Does this signal macroeconomic stability?

  • Economies across Asia, especially China and Southeast Asian nations, have been showing signs of sluggish growth.
  • This is due to the contraction in manufacturing due to slowdown in the global trade and fragile world economy.
  • Notably, India's exports rose just 2.4% year on year in February 2019, lower than the 3.7% increase registered in January.
  • Crucial sectors such as engineering and gems & jewellery saw low or negative growth.
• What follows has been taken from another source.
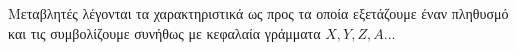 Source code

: Μεταβλητές λέγονται τα χαρακτηριστικά ως προς τα οποία εξετάζουμε έναν πληθυσμό και τις συμβολίζουμε συνήθως με κεφαλαία γράμματα $ X,Y,Z,A $...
E.g. gems & jewellery exports contracted by 2%
  • So the trade deficit has narrowed not because of a robust performance from exports but a relative fall in imports.
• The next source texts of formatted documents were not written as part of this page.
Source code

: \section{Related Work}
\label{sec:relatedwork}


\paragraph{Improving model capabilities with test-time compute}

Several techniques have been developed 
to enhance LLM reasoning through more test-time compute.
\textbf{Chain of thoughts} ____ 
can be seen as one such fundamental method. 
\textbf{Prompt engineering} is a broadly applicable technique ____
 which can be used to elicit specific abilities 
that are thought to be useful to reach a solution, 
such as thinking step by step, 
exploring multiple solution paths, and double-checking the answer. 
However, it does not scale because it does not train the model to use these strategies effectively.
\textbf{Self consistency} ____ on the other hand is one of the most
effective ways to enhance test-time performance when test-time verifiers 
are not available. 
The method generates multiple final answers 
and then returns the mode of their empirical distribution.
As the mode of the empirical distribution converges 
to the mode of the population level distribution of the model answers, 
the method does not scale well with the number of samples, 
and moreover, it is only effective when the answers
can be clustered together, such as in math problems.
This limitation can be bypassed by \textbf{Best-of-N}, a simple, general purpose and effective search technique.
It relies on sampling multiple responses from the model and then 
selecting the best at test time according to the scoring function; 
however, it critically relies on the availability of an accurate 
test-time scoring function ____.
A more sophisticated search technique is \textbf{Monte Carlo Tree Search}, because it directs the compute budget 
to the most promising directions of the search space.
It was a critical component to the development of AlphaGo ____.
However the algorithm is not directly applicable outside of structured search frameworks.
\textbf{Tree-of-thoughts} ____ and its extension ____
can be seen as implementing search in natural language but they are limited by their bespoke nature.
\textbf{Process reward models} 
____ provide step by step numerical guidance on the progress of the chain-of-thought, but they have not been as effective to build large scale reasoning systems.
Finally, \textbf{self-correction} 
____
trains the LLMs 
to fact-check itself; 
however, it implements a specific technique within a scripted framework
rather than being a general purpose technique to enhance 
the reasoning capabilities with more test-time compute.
  • But decrease in imports can hardly be relied upon to keep India’s external account stable.
  • Weak exports growth shows that India will continue to struggle to pay for imports if the demand for import items recovers again.
  • Moreover, the recent data reveals that India’s structural weaknesses continue too.
  • Decline in imports signal the weak industrial demand within the country.
  • Given these, the macroeconomic stability cannot be taken for granted with the current narrowing trade deficit.

How does the future look?

  • The effect of the global tariff war and the recent rise in crude oil prices due to supply cuts has impacted India’s trade.
  • There has been some improvement in terms of permission and ease of doing business over the past few years.
  • But these are not enough to ensure competitiveness in export.
  • It is not realistic, therefore, to expect a sharp upturn in the short or medium run for Indian exports in these sectors.
  • The recently revoked preferential benefits to Indian exports by the US will only make it tougher for certain export sectors to recover.
  • This is particularly true of Indian engineering exports, which will have to deal with tighter competition from zero-tariff countries.